In 1975 civil war in Lebanon crippled the correspondence ministry, because letters could neither come nor go. During the first few months of the civil war there were times when Ghassan could not get out of his house to visit his parishioners, and it was almost impossible to go to the publishing office which was on the other side of a fighting line. For nearly a year he did not see Frances Fuller, who was director of the publishing program. When he finally did see her, he was carrying a remarkable piece of work that he had done at home. He told her that for months he had, like most of the people in Beirut, walked the floor while listening to gunfire and to news reports on the radio. Then one day he had become aware of all the wasted time and thought, “Now what were some of those things I often said I would do, if I had the time?”  One of those things, he remembered, was to create a concordance of the Bible.

He had a copy of The Englishman’s Concordance to the New Testament and began to translate it into Arabic. While the shells exploded around the apartment building where he lived with his wife and baby girl, he plugged away at his project. This was much more than simple translation and required all of his skills in English, Greek and Arabic. As he studied each word in the English New Testament, he had to look carefully at the original Greek texts and then determine which Arabic word best fit the usage of the Greek word in the New Testament context. To be useful to the student of the Bible, each Greek word had to be related accurately to the words of the Van Dyke Arabic Bible, the most commonly used translation in the Arab world. In the process he became far more understanding of the Greek New Testament than I am!

 

A Historic Opportunity

Mrs. Fuller was thrilled to see it—history’s first Arabic Concordance to the Greek New Testament, though the Arabic Bible had been distributed and read for a thousand years! It was a much needed tool for Bible study in the Arabic-speaking world and here it was sitting on her desk in front of her! Well, about one-third of it, with its creator hoping she would change his job description and allow him to finish it. Knowing that the production of this book would be difficult and expensive, but knowing that she had to find a way, Frances encouraged him to complete it.

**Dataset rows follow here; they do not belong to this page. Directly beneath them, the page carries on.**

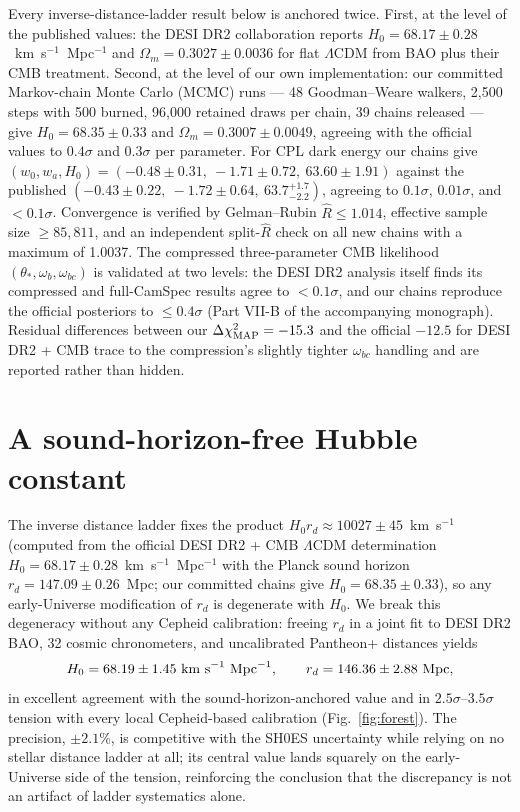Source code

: \documentclass[11pt]{article}
\begin{document}
Every inverse-distance-ladder result below is anchored twice. First, at the level of the published values: the DESI DR2 collaboration reports $H_0 = 68.17 \pm 0.28$~km~s$^{-1}$~Mpc$^{-1}$ and $\Omega_m = 0.3027 \pm 0.0036$ for flat $\Lambda$CDM from BAO plus their CMB treatment. Second, at the level of our own implementation: our committed Markov-chain Monte Carlo (MCMC) runs --- 48 Goodman--Weare walkers, 2{,}500 steps with 500 burned, 96{,}000 retained draws per chain, 39 chains released --- give $H_0 = 68.35 \pm 0.33$ and $\Omega_m = 0.3007 \pm 0.0049$, agreeing with the official values to $0.4\sigma$ and $0.3\sigma$ per parameter. For CPL dark energy our chains give $(w_0, w_a, H_0) = (-0.48 \pm 0.31,\ -1.71 \pm 0.72,\ 63.60 \pm 1.91)$ against the published $(-0.43 \pm 0.22,\ -1.72 \pm 0.64,\ 63.7^{+1.7}_{-2.2})$, agreeing to $0.1\sigma$, $0.01\sigma$, and $<0.1\sigma$. Convergence is verified by Gelman--Rubin $\widehat{R} \le 1.014$, effective sample size $\ge 85{,}811$, and an independent split-$\widehat{R}$ check on all new chains with a maximum of 1.0037. The compressed three-parameter CMB likelihood $(\theta_*, \omega_b, \omega_{bc})$ is validated at two levels: the DESI DR2 analysis itself finds its compressed and full-CamSpec results agree to $<0.1\sigma$, and our chains reproduce the official posteriors to $\le 0.4\sigma$ (Part VII-B of the accompanying monograph). Residual differences between our $\Delta\chi^2_{\rm MAP} = -15.3$ and the official $-12.5$ for DESI DR2 + CMB trace to the compression's slightly tighter $\omega_{bc}$ handling and are reported rather than hidden.

\section*{A sound-horizon-free Hubble constant}

The inverse distance ladder fixes the product $H_0 r_d \approx 10027 \pm 45$~km~s$^{-1}$ (computed from the official DESI DR2 + CMB $\Lambda$CDM determination $H_0 = 68.17 \pm 0.28$~km~s$^{-1}$~Mpc$^{-1}$ with the Planck sound horizon $r_d = 147.09 \pm 0.26$~Mpc; our committed chains give $H_0 = 68.35 \pm 0.33$), so any early-Universe modification of $r_d$ is degenerate with $H_0$. We break this degeneracy without any Cepheid calibration: freeing $r_d$ in a joint fit to DESI DR2 BAO, 32 cosmic chronometers, and uncalibrated Pantheon+ distances yields
\begin{equation}
H_0 = 68.19 \pm 1.45~{\rm km~s}^{-1}~{\rm Mpc}^{-1}, \qquad r_d = 146.36 \pm 2.88~{\rm Mpc},
\end{equation}
in excellent agreement with the sound-horizon-anchored value and in $2.5\sigma$--$3.5\sigma$ tension with every local Cepheid-based calibration (Fig.~\ref{fig:forest}). The precision, $\pm 2.1\%$, is competitive with the SH0ES uncertainty while relying on no stellar distance ladder at all; its central value lands squarely on the early-Universe side of the tension, reinforcing the conclusion that the discrepancy is not an artifact of ladder systematics alone.
\end{document}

In the final stages of production, Ghassan himself did the tedious task of cutting the Greek words from copies of the Greek dictionary and using a light table to paste each word into the space saved for it by the Arabic typesetter. In 1979, four years after its shaky beginning, the book rolled from the presses, with a foreword by the renowned scholar, Dr. Kenneth Bailey, and the acclaim of a prestigious Beirut newspaper in a full page article describing it. Three thousand of the 5000 copies printed had already been sold to an Egyptian distributor. It is still in use today among Arabic-speaking pastors, priests and serious students of the Bible, and still the only Arabic concordance!

 

Using What He Learned

Because of what he learned through working on the Greek-Arabic concordance, Ghassan was invited to become a consultant to the Bible Society in its translation projects. Through the help of a friend, he enrolled in a seminary in Belgium where he studied sources in English, French and Arabic and earned a Ph.D. degree! He has continued to study and to write and has published twelve more books, including Lebanon in the Bible.

Now Ghassan is working on the project he considers to be the peak of his career: A translation of the New Testament, directly from Greek into Arabic. His aim is to present the NT books as historical documents so that researchers can detect the flavor of the New Testament time and culture exactly as they were, without any modernization of biblical terms or expressions. He expects his work to be of value in seminary classrooms and used by professors, pastors and other educated people in the Arab world. He is adding footnotes to take care of ambiguities in the text. Ghassan hopes to finish this project in 2018.

These are amazing accomplishments for a boy with a fifth grade education who wanted to study in the seminary though he didn’t qualify!